• Problem description: An exact copy of all the entries is needed, with no images in it.

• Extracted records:
* * *
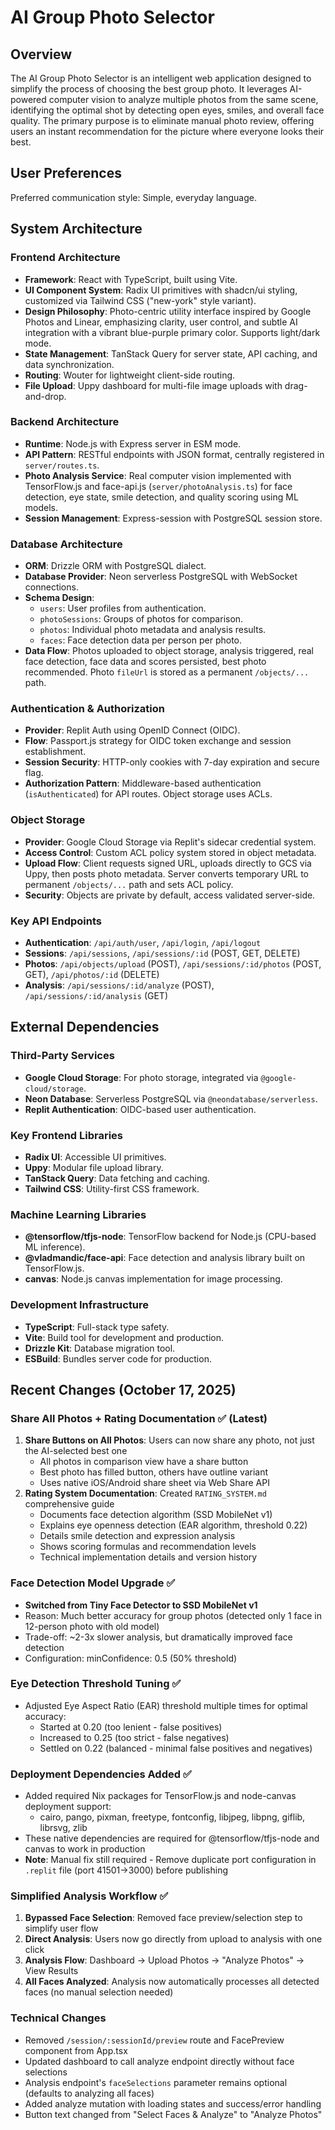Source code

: # AI Group Photo Selector

## Overview
The AI Group Photo Selector is an intelligent web application designed to simplify the process of choosing the best group photo. It leverages AI-powered computer vision to analyze multiple photos from the same scene, identifying the optimal shot by detecting open eyes, smiles, and overall face quality. The primary purpose is to eliminate manual photo review, offering users an instant recommendation for the picture where everyone looks their best.

## User Preferences
Preferred communication style: Simple, everyday language.

## System Architecture

### Frontend Architecture
- **Framework**: React with TypeScript, built using Vite.
- **UI Component System**: Radix UI primitives with shadcn/ui styling, customized via Tailwind CSS ("new-york" style variant).
- **Design Philosophy**: Photo-centric utility interface inspired by Google Photos and Linear, emphasizing clarity, user control, and subtle AI integration with a vibrant blue-purple primary color. Supports light/dark mode.
- **State Management**: TanStack Query for server state, API caching, and data synchronization.
- **Routing**: Wouter for lightweight client-side routing.
- **File Upload**: Uppy dashboard for multi-file image uploads with drag-and-drop.

### Backend Architecture
- **Runtime**: Node.js with Express server in ESM mode.
- **API Pattern**: RESTful endpoints with JSON format, centrally registered in `server/routes.ts`.
- **Photo Analysis Service**: Real computer vision implemented with TensorFlow.js and face-api.js (`server/photoAnalysis.ts`) for face detection, eye state, smile detection, and quality scoring using ML models.
- **Session Management**: Express-session with PostgreSQL session store.

### Database Architecture
- **ORM**: Drizzle ORM with PostgreSQL dialect.
- **Database Provider**: Neon serverless PostgreSQL with WebSocket connections.
- **Schema Design**:
    - `users`: User profiles from authentication.
    - `photoSessions`: Groups of photos for comparison.
    - `photos`: Individual photo metadata and analysis results.
    - `faces`: Face detection data per person per photo.
- **Data Flow**: Photos uploaded to object storage, analysis triggered, real face detection, face data and scores persisted, best photo recommended. Photo `fileUrl` is stored as a permanent `/objects/...` path.

### Authentication & Authorization
- **Provider**: Replit Auth using OpenID Connect (OIDC).
- **Flow**: Passport.js strategy for OIDC token exchange and session establishment.
- **Session Security**: HTTP-only cookies with 7-day expiration and secure flag.
- **Authorization Pattern**: Middleware-based authentication (`isAuthenticated`) for API routes. Object storage uses ACLs.

### Object Storage
- **Provider**: Google Cloud Storage via Replit's sidecar credential system.
- **Access Control**: Custom ACL policy system stored in object metadata.
- **Upload Flow**: Client requests signed URL, uploads directly to GCS via Uppy, then posts photo metadata. Server converts temporary URL to permanent `/objects/...` path and sets ACL policy.
- **Security**: Objects are private by default, access validated server-side.

### Key API Endpoints
- **Authentication**: `/api/auth/user`, `/api/login`, `/api/logout`
- **Sessions**: `/api/sessions`, `/api/sessions/:id` (POST, GET, DELETE)
- **Photos**: `/api/objects/upload` (POST), `/api/sessions/:id/photos` (POST, GET), `/api/photos/:id` (DELETE)
- **Analysis**: `/api/sessions/:id/analyze` (POST), `/api/sessions/:id/analysis` (GET)

## External Dependencies

### Third-Party Services
- **Google Cloud Storage**: For photo storage, integrated via `@google-cloud/storage`.
- **Neon Database**: Serverless PostgreSQL via `@neondatabase/serverless`.
- **Replit Authentication**: OIDC-based user authentication.

### Key Frontend Libraries
- **Radix UI**: Accessible UI primitives.
- **Uppy**: Modular file upload library.
- **TanStack Query**: Data fetching and caching.
- **Tailwind CSS**: Utility-first CSS framework.

### Machine Learning Libraries
- **@tensorflow/tfjs-node**: TensorFlow backend for Node.js (CPU-based ML inference).
- **@vladmandic/face-api**: Face detection and analysis library built on TensorFlow.js.
- **canvas**: Node.js canvas implementation for image processing.

### Development Infrastructure
- **TypeScript**: Full-stack type safety.
- **Vite**: Build tool for development and production.
- **Drizzle Kit**: Database migration tool.
- **ESBuild**: Bundles server code for production.

## Recent Changes (October 17, 2025)

### Share All Photos + Rating Documentation ✅ (Latest)
1. **Share Buttons on All Photos**: Users can now share any photo, not just the AI-selected best one
   - All photos in comparison view have a share button
   - Best photo has filled button, others have outline variant
   - Uses native iOS/Android share sheet via Web Share API
2. **Rating System Documentation**: Created `RATING_SYSTEM.md` comprehensive guide
   - Documents face detection algorithm (SSD MobileNet v1)
   - Explains eye openness detection (EAR algorithm, threshold 0.22)
   - Details smile detection and expression analysis
   - Shows scoring formulas and recommendation levels
   - Technical implementation details and version history

### Face Detection Model Upgrade ✅
- **Switched from Tiny Face Detector to SSD MobileNet v1**
- Reason: Much better accuracy for group photos (detected only 1 face in 12-person photo with old model)
- Trade-off: ~2-3x slower analysis, but dramatically improved face detection
- Configuration: minConfidence: 0.5 (50% threshold)

### Eye Detection Threshold Tuning ✅
- Adjusted Eye Aspect Ratio (EAR) threshold multiple times for optimal accuracy:
  - Started at 0.20 (too lenient - false positives)
  - Increased to 0.25 (too strict - false negatives)
  - Settled on 0.22 (balanced - minimal false positives and negatives)

### Deployment Dependencies Added ✅
- Added required Nix packages for TensorFlow.js and node-canvas deployment support:
  - cairo, pango, pixman, freetype, fontconfig, libjpeg, libpng, giflib, librsvg, zlib
- These native dependencies are required for @tensorflow/tfjs-node and canvas to work in production
- **Note**: Manual fix still required - Remove duplicate port configuration in `.replit` file (port 41501→3000) before publishing

### Simplified Analysis Workflow ✅
1. **Bypassed Face Selection**: Removed face preview/selection step to simplify user flow
2. **Direct Analysis**: Users now go directly from upload to analysis with one click
3. **Analysis Flow**: Dashboard → Upload Photos → "Analyze Photos" → View Results
4. **All Faces Analyzed**: Analysis now automatically processes all detected faces (no manual selection needed)

### Technical Changes
- Removed `/session/:sessionId/preview` route and FacePreview component from App.tsx
- Updated dashboard to call analyze endpoint directly without face selections
- Analysis endpoint's `faceSelections` parameter remains optional (defaults to analyzing all faces)
- Added analyze mutation with loading states and success/error handling
- Button text changed from "Select Faces & Analyze" to "Analyze Photos"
* * *
• Output of the task:
Source code

: # AI Group Photo Selector

## Overview
The AI Group Photo Selector is an intelligent web application designed to simplify the process of choosing the best group photo. It leverages AI-powered computer vision to analyze multiple photos from the same scene, identifying the optimal shot by detecting open eyes, smiles, and overall face quality. The primary purpose is to eliminate manual photo review, offering users an instant recommendation for the picture where everyone looks their best.

## User Preferences
Preferred communication style: Simple, everyday language.

## System Architecture

### Frontend Architecture
- **Framework**: React with TypeScript, built using Vite.
- **UI Component System**: Radix UI primitives with shadcn/ui styling, customized via Tailwind CSS ("new-york" style variant).
- **Design Philosophy**: Photo-centric utility interface inspired by Google Photos and Linear, emphasizing clarity, user control, and subtle AI integration with a vibrant blue-purple primary color. Supports light/dark mode.
- **State Management**: TanStack Query for server state, API caching, and data synchronization.
- **Routing**: Wouter for lightweight client-side routing.
- **File Upload**: Uppy dashboard for multi-file image uploads with drag-and-drop.

### Backend Architecture
- **Runtime**: Node.js with Express server in ESM mode.
- **API Pattern**: RESTful endpoints with JSON format, centrally registered in `server/routes.ts`.
- **Photo Analysis Service**: Real computer vision implemented with TensorFlow.js and face-api.js (`server/photoAnalysis.ts`) for face detection, eye state, smile detection, and quality scoring using ML models.
- **Session Management**: Express-session with PostgreSQL session store.

### Database Architecture
- **ORM**: Drizzle ORM with PostgreSQL dialect.
- **Database Provider**: Neon serverless PostgreSQL with WebSocket connections.
- **Schema Design**:
    - `users`: User profiles from authentication.
    - `photoSessions`: Groups of photos for comparison.
    - `photos`: Individual photo metadata and analysis results.
    - `faces`: Face detection data per person per photo.
- **Data Flow**: Photos uploaded to object storage, analysis triggered, real face detection, face data and scores persisted, best photo recommended. Photo `fileUrl` is stored as a permanent `/objects/...` path.

### Authentication & Authorization
- **Provider**: Replit Auth using OpenID Connect (OIDC).
- **Flow**: Passport.js strategy for OIDC token exchange and session establishment.
- **Session Security**: HTTP-only cookies with 7-day expiration and secure flag.
- **Authorization Pattern**: Middleware-based authentication (`isAuthenticated`) for API routes. Object storage uses ACLs.

### Object Storage
- **Provider**: Google Cloud Storage via Replit's sidecar credential system.
- **Access Control**: Custom ACL policy system stored in object metadata.
- **Upload Flow**: Client requests signed URL, uploads directly to GCS via Uppy, then posts photo metadata. Server converts temporary URL to permanent `/objects/...` path and sets ACL policy.
- **Security**: Objects are private by default, access validated server-side.

### Key API Endpoints
- **Authentication**: `/api/auth/user`, `/api/login`, `/api/logout`
- **Sessions**: `/api/sessions`, `/api/sessions/:id` (POST, GET, DELETE)
- **Photos**: `/api/objects/upload` (POST), `/api/sessions/:id/photos` (POST, GET), `/api/photos/:id` (DELETE)
- **Analysis**: `/api/sessions/:id/analyze` (POST), `/api/sessions/:id/analysis` (GET)

## External Dependencies

### Third-Party Services
- **Google Cloud Storage**: For photo storage, integrated via `@google-cloud/storage`.
- **Neon Database**: Serverless PostgreSQL via `@neondatabase/serverless`.
- **Replit Authentication**: OIDC-based user authentication.

### Key Frontend Libraries
- **Radix UI**: Accessible UI primitives.
- **Uppy**: Modular file upload library.
- **TanStack Query**: Data fetching and caching.
- **Tailwind CSS**: Utility-first CSS framework.

### Machine Learning Libraries
- **@tensorflow/tfjs-node**: TensorFlow backend for Node.js (CPU-based ML inference).
- **@vladmandic/face-api**: Face detection and analysis library built on TensorFlow.js.
- **canvas**: Node.js canvas implementation for image processing.

### Development Infrastructure
- **TypeScript**: Full-stack type safety.
- **Vite**: Build tool for development and production.
- **Drizzle Kit**: Database migration tool.
- **ESBuild**: Bundles server code for production.

## Recent Changes (October 17, 2025)

### Share All Photos + Rating Documentation ✅ (Latest)
1. **Share Buttons on All Photos**: Users can now share any photo, not just the AI-selected best one
   - All photos in comparison view have a share button
   - Best photo has filled button, others have outline variant
   - Uses native iOS/Android share sheet via Web Share API
2. **Rating System Documentation**: Created `RATING_SYSTEM.md` comprehensive guide
   - Documents face detection algorithm (SSD MobileNet v1)
   - Explains eye openness detection (EAR algorithm, threshold 0.22)
   - Details smile detection and expression analysis
   - Shows scoring formulas and recommendation levels
   - Technical implementation details and version history

### Face Detection Model Upgrade ✅
- **Switched from Tiny Face Detector to SSD MobileNet v1**
- Reason: Much better accuracy for group photos (detected only 1 face in 12-person photo with old model)
- Trade-off: ~2-3x slower analysis, but dramatically improved face detection
- Configuration: minConfidence: 0.5 (50% threshold)

### Eye Detection Threshold Tuning ✅
- Adjusted Eye Aspect Ratio (EAR) threshold multiple times for optimal accuracy:
  - Started at 0.20 (too lenient - false positives)
  - Increased to 0.25 (too strict - false negatives)
  - Settled on 0.22 (balanced - minimal false positives and negatives)

### Deployment Dependencies Added ✅
- Added required Nix packages for TensorFlow.js and node-canvas deployment support:
  - cairo, pango, pixman, freetype, fontconfig, libjpeg, libpng, giflib, librsvg, zlib
- These native dependencies are required for @tensorflow/tfjs-node and canvas to work in production
- **Note**: Manual fix still required - Remove duplicate port configuration in `.replit` file (port 41501→3000) before publishing

### Simplified Analysis Workflow ✅
1. **Bypassed Face Selection**: Removed face preview/selection step to simplify user flow
2. **Direct Analysis**: Users now go directly from upload to analysis with one click
3. **Analysis Flow**: Dashboard → Upload Photos → "Analyze Photos" → View Results
4. **All Faces Analyzed**: Analysis now automatically processes all detected faces (no manual selection needed)

### Technical Changes
- Removed `/session/:sessionId/preview` route and FacePreview component from App.tsx
- Updated dashboard to call analyze endpoint directly without face selections
- Analysis endpoint's `faceSelections` parameter remains optional (defaults to analyzing all faces)
- Added analyze mutation with loading states and success/error handling
- Button text changed from "Select Faces & Analyze" to "Analyze Photos"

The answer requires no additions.